**REQUIREMENT:** In the listing below, find the line containing "provide a custom" and the line containing "used) | All |". Repeat exactly those two lines and every line between them.

**INPUT DATA:**
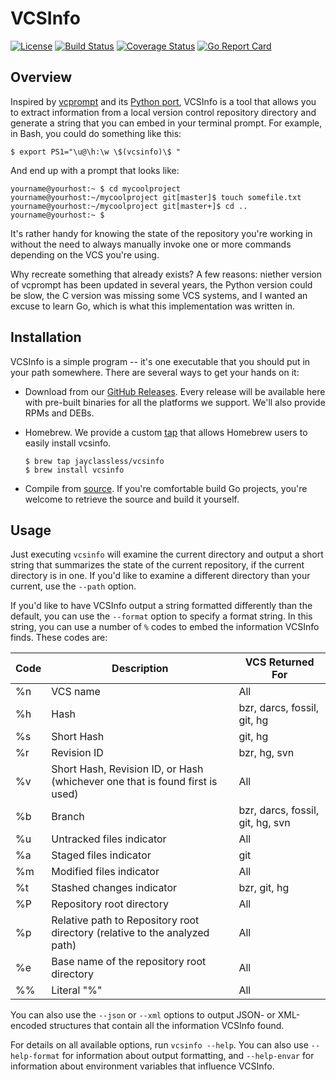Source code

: # VCSInfo

[![License](https://img.shields.io/github/license/jayclassless/vcsinfo.svg?style=flat)](https://opensource.org/licenses/MIT)
[![Build Status](https://travis-ci.org/jayclassless/vcsinfo.svg?branch=master)](https://travis-ci.org/jayclassless/vcsinfo)
[![Coverage Status](https://coveralls.io/repos/github/jayclassless/vcsinfo/badge.svg?branch=master)](https://coveralls.io/github/jayclassless/vcsinfo?branch=master)
[![Go Report Card](https://goreportcard.com/badge/github.com/jayclassless/vcsinfo)](https://goreportcard.com/report/github.com/jayclassless/vcsinfo)

## Overview

Inspired by [vcprompt](https://bitbucket.org/gward/vcprompt) and its [Python
 port](https://github.com/djl/vcprompt), VCSInfo is a tool that allows you to
extract information from a local version control repository directory and
generate a string that you can embed in your terminal prompt. For example, in
Bash, you could do something like this:

    $ export PS1="\u@\h:\w \$(vcsinfo)\$ "

And end up with a prompt that looks like:

    yourname@yourhost:~ $ cd mycoolproject
    yourname@yourhost:~/mycoolproject git[master]$ touch somefile.txt
    yourname@yourhost:~/mycoolproject git[master+]$ cd ..
    yourname@yourhost:~ $

It's rather handy for knowing the state of the repository you're working in
without the need to always manually invoke one or more commands depending on
the VCS you're using.

Why recreate something that already exists? A few reasons: niether version of
vcprompt has been updated in several years, the Python version could be slow,
the C version was missing some VCS systems, and I wanted an excuse to learn Go,
which is what this implementation was written in.


## Installation

VCSInfo is a simple program -- it's one executable that you should put in your
path somewhere. There are several ways to get your hands on it:

* Download from our [GitHub
  Releases](https://github.com/jayclassless/vcsinfo/releases). Every release
  will be available here with pre-built binaries for all the platforms we
  support. We'll also provide RPMs and DEBs.

* Homebrew. We provide a custom
  [tap](https://github.com/jayclassless/homebrew-vcsinfo) that allows Homebrew
  users to easily install vcsinfo.

      $ brew tap jayclassless/vcsinfo
      $ brew install vcsinfo

* Compile from [source](https://github.com/jayclassless/vcsinfo). If you're
  comfortable build Go projects, you're welcome to retrieve the source and
  build it yourself.


## Usage

Just executing ``vcsinfo`` will examine the current directory and output a
short string that summarizes the state of the current repository, if the
current directory is in one. If you'd like to examine a different directory
than your current, use the ``--path`` option.

If you'd like to have VCSInfo output a string formatted differently than the
default, you can use the ``--format`` option to specify a format string. In
this string, you can use a number of ``%`` codes to embed the information
VCSInfo finds. These codes are:

| Code | Description | VCS Returned For
| --- | --- | --- |
| %n | VCS name | All |
| %h | Hash | bzr, darcs, fossil, git, hg |
| %s | Short Hash | git, hg |
| %r | Revision ID | bzr, hg, svn |
| %v | Short Hash, Revision ID, or Hash (whichever one that is found first is used) | All |
| %b | Branch | bzr, darcs, fossil, git, hg, svn |
| %u | Untracked files indicator | All |
| %a | Staged files indicator | git |
| %m | Modified files indicator | All |
| %t | Stashed changes indicator | bzr, git, hg |
| %P | Repository root directory | All |
| %p | Relative path to Repository root directory (relative to the analyzed path) | All |
| %e | Base name of the repository root directory | All |
| %% | Literal "%" | All |

You can also use the ``--json`` or ``--xml`` options to output JSON- or
XML-encoded structures that contain all the information VCSInfo found.

For details on all available options, run ``vcsinfo --help``. You can also use
``--help-format`` for information about output formatting, and ``--help-envar``
for information about environment variables that influence VCSInfo.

**EXERCISE SOLUTION:**
* Homebrew. We provide a custom
  [tap](https://github.com/jayclassless/homebrew-vcsinfo) that allows Homebrew
  users to easily install vcsinfo.

      $ brew tap jayclassless/vcsinfo
      $ brew install vcsinfo

* Compile from [source](https://github.com/jayclassless/vcsinfo). If you're
  comfortable build Go projects, you're welcome to retrieve the source and
  build it yourself.


## Usage

Just executing ``vcsinfo`` will examine the current directory and output a
short string that summarizes the state of the current repository, if the
current directory is in one. If you'd like to examine a different directory
than your current, use the ``--path`` option.

If you'd like to have VCSInfo output a string formatted differently than the
default, you can use the ``--format`` option to specify a format string. In
this string, you can use a number of ``%`` codes to embed the information
VCSInfo finds. These codes are:

| Code | Description | VCS Returned For
| --- | --- | --- |
| %n | VCS name | All |
| %h | Hash | bzr, darcs, fossil, git, hg |
| %s | Short Hash | git, hg |
| %r | Revision ID | bzr, hg, svn |
| %v | Short Hash, Revision ID, or Hash (whichever one that is found first is used) | All |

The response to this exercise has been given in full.